Il 2 ottobre la Commissione ha annunciato che, se approvata dal Parlamento europeo e dal Consiglio, la legge EUDR si applicherà ora dal 30 dicembre 2025 per le grandi imprese e dal 30 giugno 2026 per le micro e piccole imprese. Questo a seguito dell’ammissione fatta recentemente durante l’assemblea generale delle Nazioni Unite a New York dalla stessa Commissione Europea che “Tre mesi prima della data di attuazione prevista, diversi partner globali hanno ripetutamente espresso preoccupazioni sul loro stato di preparazione”.

Molte parti interessate a livello globale, Stati membri dell’UE e paesi terzi, hanno dichiarato di essere in ritardo riguardo la propria conformità ai requisiti del regolamento. Secondo la Commissione, ritardare l’attuazione ne favorirà un’implementazione più corretta ed efficace. A tal fine sono anche state emesse nuove linee guida per aiutare le aziende e le autorità di applicazione a meglio comprendere la stessa legge.

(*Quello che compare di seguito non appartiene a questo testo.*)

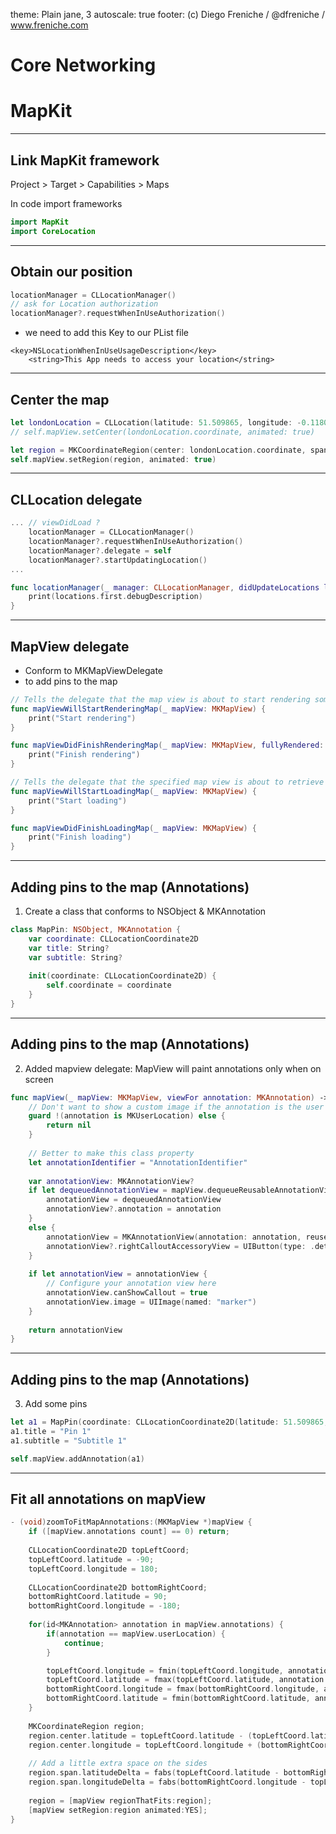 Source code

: theme: Plain jane, 3
autoscale: true
footer: (c) Diego Freniche / @dfreniche / www.freniche.com

# Core Networking

# MapKit

---

## Link MapKit framework

Project > Target > Capabilities > Maps

In code import frameworks

```swift
import MapKit
import CoreLocation

```

---


## Obtain our position


```swift
locationManager = CLLocationManager()
// ask for Location authorization
locationManager?.requestWhenInUseAuthorization()
```

- we need to add this Key to our PList file

```
<key>NSLocationWhenInUseUsageDescription</key>
	<string>This App needs to access your location</string>
```

---

## Center the map

```swift
let londonLocation = CLLocation(latitude: 51.509865, longitude: -0.118092)
// self.mapView.setCenter(londonLocation.coordinate, animated: true)

let region = MKCoordinateRegion(center: londonLocation.coordinate, span: MKCoordinateSpanMake(0.2, 0.2))
self.mapView.setRegion(region, animated: true)
```


---

## CLLocation delegate


```swift
... // viewDidLoad ?
	locationManager = CLLocationManager()
	locationManager?.requestWhenInUseAuthorization()
	locationManager?.delegate = self
	locationManager?.startUpdatingLocation()
...

func locationManager(_ manager: CLLocationManager, didUpdateLocations locations: [CLLocation]) {
    print(locations.first.debugDescription)
}

```


---

## MapView delegate

- Conform to MKMapViewDelegate
- to add pins to the map


```swift
// Tells the delegate that the map view is about to start rendering some of its tiles
func mapViewWillStartRenderingMap(_ mapView: MKMapView) {
	print("Start rendering")
}

func mapViewDidFinishRenderingMap(_ mapView: MKMapView, fullyRendered: Bool) {
	print("Finish rendering")
}

// Tells the delegate that the specified map view is about to retrieve some map data
func mapViewWillStartLoadingMap(_ mapView: MKMapView) {
	print("Start loading")
}

func mapViewDidFinishLoadingMap(_ mapView: MKMapView) {
	print("Finish loading")
}
```

---

## Adding pins to the map (Annotations)

1. Create a class that conforms to NSObject & MKAnnotation

```swift
class MapPin: NSObject, MKAnnotation {
    var coordinate: CLLocationCoordinate2D
    var title: String?
    var subtitle: String?
    
    init(coordinate: CLLocationCoordinate2D) {
        self.coordinate = coordinate
    }
}

```

---

## Adding pins to the map (Annotations)

2. Added mapview delegate: MapView will paint annotations only when on screen


```swift
func mapView(_ mapView: MKMapView, viewFor annotation: MKAnnotation) -> MKAnnotationView? {
	// Don't want to show a custom image if the annotation is the user's location.
	guard !(annotation is MKUserLocation) else {
		return nil
	}
	
	// Better to make this class property
	let annotationIdentifier = "AnnotationIdentifier"
	
	var annotationView: MKAnnotationView?
	if let dequeuedAnnotationView = mapView.dequeueReusableAnnotationView(withIdentifier: annotationIdentifier) {
		annotationView = dequeuedAnnotationView
		annotationView?.annotation = annotation
	}
	else {
		annotationView = MKAnnotationView(annotation: annotation, reuseIdentifier: annotationIdentifier)
		annotationView?.rightCalloutAccessoryView = UIButton(type: .detailDisclosure)
	}
	
	if let annotationView = annotationView {
		// Configure your annotation view here
		annotationView.canShowCallout = true
		annotationView.image = UIImage(named: "marker")
	}
	
	return annotationView
}
```

---

## Adding pins to the map (Annotations)

3. Add some pins

```swift
let a1 = MapPin(coordinate: CLLocationCoordinate2D(latitude: 51.509865, longitude: -0.1180))
a1.title = "Pin 1"
a1.subtitle = "Subtitle 1"

self.mapView.addAnnotation(a1)
```

---

## Fit all annotations on mapView


```objectivec
- (void)zoomToFitMapAnnotations:(MKMapView *)mapView {
    if ([mapView.annotations count] == 0) return;
    
    CLLocationCoordinate2D topLeftCoord;
    topLeftCoord.latitude = -90;
    topLeftCoord.longitude = 180;
    
    CLLocationCoordinate2D bottomRightCoord;
    bottomRightCoord.latitude = 90;
    bottomRightCoord.longitude = -180;
    
    for(id<MKAnnotation> annotation in mapView.annotations) {
        if(annotation == mapView.userLocation) {
            continue;
        }

        topLeftCoord.longitude = fmin(topLeftCoord.longitude, annotation.coordinate.longitude);
        topLeftCoord.latitude = fmax(topLeftCoord.latitude, annotation.coordinate.latitude);
        bottomRightCoord.longitude = fmax(bottomRightCoord.longitude, annotation.coordinate.longitude);
        bottomRightCoord.latitude = fmin(bottomRightCoord.latitude, annotation.coordinate.latitude);
    }
    
    MKCoordinateRegion region;
    region.center.latitude = topLeftCoord.latitude - (topLeftCoord.latitude - bottomRightCoord.latitude) * 0.5;
    region.center.longitude = topLeftCoord.longitude + (bottomRightCoord.longitude - topLeftCoord.longitude) * 0.5;
    
    // Add a little extra space on the sides
    region.span.latitudeDelta = fabs(topLeftCoord.latitude - bottomRightCoord.latitude) * 1.5;
    region.span.longitudeDelta = fabs(bottomRightCoord.longitude - topLeftCoord.longitude) * 1.5;
    
    region = [mapView regionThatFits:region];
    [mapView setRegion:region animated:YES];
}


```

Gli orientamenti riveduti dell’EUDR sono composti da 11 capitoli che coprono questioni quali i requisiti di legalità, i tempi di applicazione, l’uso agricolo e chiarimenti sulla definizione del prodotto. La Commissione ha concluso che aver reso più graduale l’introduzione grazie al periodo aggiuntivo di 12 mesi “aiuterà gli operatori di tutto il mondo a renderne l’attuazione più agevole fin dall’inizio”.